College and University Students

Don't Want to Harm Animals in Your Education?
You Don't Have To.

Every year, millions of animals are dissected or killed in schools and universities on various grade levels. Cats, frogs, fetal pigs, grasshoppers, mink, earthworms, rats, mice, dogs, pigeons, and turtles are just some of the several species used. While most animals are purchased as dead specimens, many are subjected to painful and lethal procedures while still alive.

Over the past several decades, educators have increasingly begun to question the value of this use of animals. Now teachers and professors recognize that students can learn equally as well through the use of modern technology. There is also an important lesson taught when not using real animals; students learn to respect living beings and begin to appreciate and understand the role of animals in nature. This is fundamental to biology, the study of life.

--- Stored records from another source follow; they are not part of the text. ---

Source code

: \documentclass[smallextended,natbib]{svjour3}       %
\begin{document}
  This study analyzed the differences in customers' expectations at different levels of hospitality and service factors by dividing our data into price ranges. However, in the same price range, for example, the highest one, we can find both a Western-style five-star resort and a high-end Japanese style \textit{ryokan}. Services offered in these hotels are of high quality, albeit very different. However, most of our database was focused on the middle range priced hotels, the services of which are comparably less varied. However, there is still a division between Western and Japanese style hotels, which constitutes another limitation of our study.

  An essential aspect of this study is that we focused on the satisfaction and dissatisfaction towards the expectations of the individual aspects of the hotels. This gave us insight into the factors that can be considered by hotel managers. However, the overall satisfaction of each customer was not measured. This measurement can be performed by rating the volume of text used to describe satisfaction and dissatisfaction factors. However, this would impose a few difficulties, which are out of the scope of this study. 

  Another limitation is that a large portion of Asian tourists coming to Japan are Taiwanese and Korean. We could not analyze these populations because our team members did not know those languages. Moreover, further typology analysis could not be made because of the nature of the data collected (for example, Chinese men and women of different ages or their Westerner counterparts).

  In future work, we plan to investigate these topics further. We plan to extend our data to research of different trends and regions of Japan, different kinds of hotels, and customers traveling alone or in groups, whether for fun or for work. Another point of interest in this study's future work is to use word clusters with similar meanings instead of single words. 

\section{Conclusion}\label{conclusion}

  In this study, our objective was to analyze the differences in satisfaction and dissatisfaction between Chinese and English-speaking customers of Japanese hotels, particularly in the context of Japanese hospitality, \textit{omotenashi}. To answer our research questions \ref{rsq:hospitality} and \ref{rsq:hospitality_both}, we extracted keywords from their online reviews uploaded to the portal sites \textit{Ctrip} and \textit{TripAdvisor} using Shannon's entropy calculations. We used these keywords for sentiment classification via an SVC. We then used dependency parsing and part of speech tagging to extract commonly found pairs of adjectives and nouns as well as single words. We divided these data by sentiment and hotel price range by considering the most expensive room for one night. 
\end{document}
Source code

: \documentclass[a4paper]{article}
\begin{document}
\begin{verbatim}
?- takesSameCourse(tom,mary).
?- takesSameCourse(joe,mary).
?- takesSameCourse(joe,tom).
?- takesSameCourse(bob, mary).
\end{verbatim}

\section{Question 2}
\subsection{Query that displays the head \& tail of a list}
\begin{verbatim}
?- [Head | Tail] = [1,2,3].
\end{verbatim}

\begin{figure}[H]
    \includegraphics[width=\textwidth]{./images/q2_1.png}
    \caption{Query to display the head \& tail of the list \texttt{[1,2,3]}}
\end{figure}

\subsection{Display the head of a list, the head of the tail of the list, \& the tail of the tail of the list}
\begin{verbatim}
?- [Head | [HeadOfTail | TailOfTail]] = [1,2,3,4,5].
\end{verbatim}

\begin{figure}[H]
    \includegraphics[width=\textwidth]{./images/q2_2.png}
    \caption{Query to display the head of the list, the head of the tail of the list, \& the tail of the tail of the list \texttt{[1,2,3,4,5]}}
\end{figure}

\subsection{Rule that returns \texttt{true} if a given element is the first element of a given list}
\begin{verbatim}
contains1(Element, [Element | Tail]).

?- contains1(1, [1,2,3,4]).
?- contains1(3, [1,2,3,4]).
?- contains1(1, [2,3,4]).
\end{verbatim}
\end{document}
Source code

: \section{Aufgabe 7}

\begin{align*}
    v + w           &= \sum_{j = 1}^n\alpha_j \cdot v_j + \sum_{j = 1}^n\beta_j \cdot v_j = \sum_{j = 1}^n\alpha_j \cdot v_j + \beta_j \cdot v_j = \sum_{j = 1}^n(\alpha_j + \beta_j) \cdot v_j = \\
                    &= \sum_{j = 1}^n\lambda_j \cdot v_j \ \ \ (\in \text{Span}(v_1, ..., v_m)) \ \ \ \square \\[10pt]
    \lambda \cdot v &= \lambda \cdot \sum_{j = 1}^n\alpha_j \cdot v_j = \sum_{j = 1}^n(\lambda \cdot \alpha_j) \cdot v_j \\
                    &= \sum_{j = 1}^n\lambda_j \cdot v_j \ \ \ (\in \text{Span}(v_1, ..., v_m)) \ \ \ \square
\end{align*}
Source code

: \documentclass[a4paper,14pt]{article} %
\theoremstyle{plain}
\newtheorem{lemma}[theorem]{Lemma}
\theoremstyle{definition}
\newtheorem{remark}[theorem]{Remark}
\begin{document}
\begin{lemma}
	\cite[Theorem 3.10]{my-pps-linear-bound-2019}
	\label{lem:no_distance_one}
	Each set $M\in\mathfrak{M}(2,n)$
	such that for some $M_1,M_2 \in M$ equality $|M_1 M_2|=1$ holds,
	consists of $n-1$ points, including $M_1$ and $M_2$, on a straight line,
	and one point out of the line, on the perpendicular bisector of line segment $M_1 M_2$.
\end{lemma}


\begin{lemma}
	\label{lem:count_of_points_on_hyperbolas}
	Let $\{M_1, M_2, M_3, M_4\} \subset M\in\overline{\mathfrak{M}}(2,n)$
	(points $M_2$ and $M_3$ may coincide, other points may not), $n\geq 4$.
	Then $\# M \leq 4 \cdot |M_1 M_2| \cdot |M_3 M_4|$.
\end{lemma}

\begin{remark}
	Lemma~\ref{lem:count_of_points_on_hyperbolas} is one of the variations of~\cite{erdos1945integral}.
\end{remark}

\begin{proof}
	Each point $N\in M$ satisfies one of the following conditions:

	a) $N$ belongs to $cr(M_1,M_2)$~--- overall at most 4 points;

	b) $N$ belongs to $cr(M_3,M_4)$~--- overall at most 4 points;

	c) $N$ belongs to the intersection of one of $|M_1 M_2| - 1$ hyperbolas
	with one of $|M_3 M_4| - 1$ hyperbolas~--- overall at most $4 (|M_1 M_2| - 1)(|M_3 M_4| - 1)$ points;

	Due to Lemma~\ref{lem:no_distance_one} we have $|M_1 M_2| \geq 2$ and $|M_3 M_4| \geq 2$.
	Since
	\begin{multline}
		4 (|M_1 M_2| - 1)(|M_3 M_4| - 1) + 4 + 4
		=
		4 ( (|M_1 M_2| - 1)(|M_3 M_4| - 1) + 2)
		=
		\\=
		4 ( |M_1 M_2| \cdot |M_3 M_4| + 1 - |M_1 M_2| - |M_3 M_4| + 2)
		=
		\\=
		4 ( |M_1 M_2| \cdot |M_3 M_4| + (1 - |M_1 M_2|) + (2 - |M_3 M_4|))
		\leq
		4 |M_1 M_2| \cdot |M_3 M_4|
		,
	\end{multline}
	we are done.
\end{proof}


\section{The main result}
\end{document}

Students, ranging from elementary school to college, commonly dissect dead animals to learn about anatomy. In other cases, teachers, who most likely have no veterinary or animal care training will kill animals after demonstrating their physiological functions. 'Pithing,' for example, involves the insertion of a sharp object into an animal's skull and moving it around vigorously to 'scramble' the brain. This is a common practice for rendering frogs and turtles 'brain-dead' for physiology experiments. In other cases, animals are anaesthetized and some organs are removed while they are still alive. The animals are euthanized at the end of the lab. Other 'life' sciences area of study that use animals in laboratory exercises include psychology, behavior, nutrition, and genetics.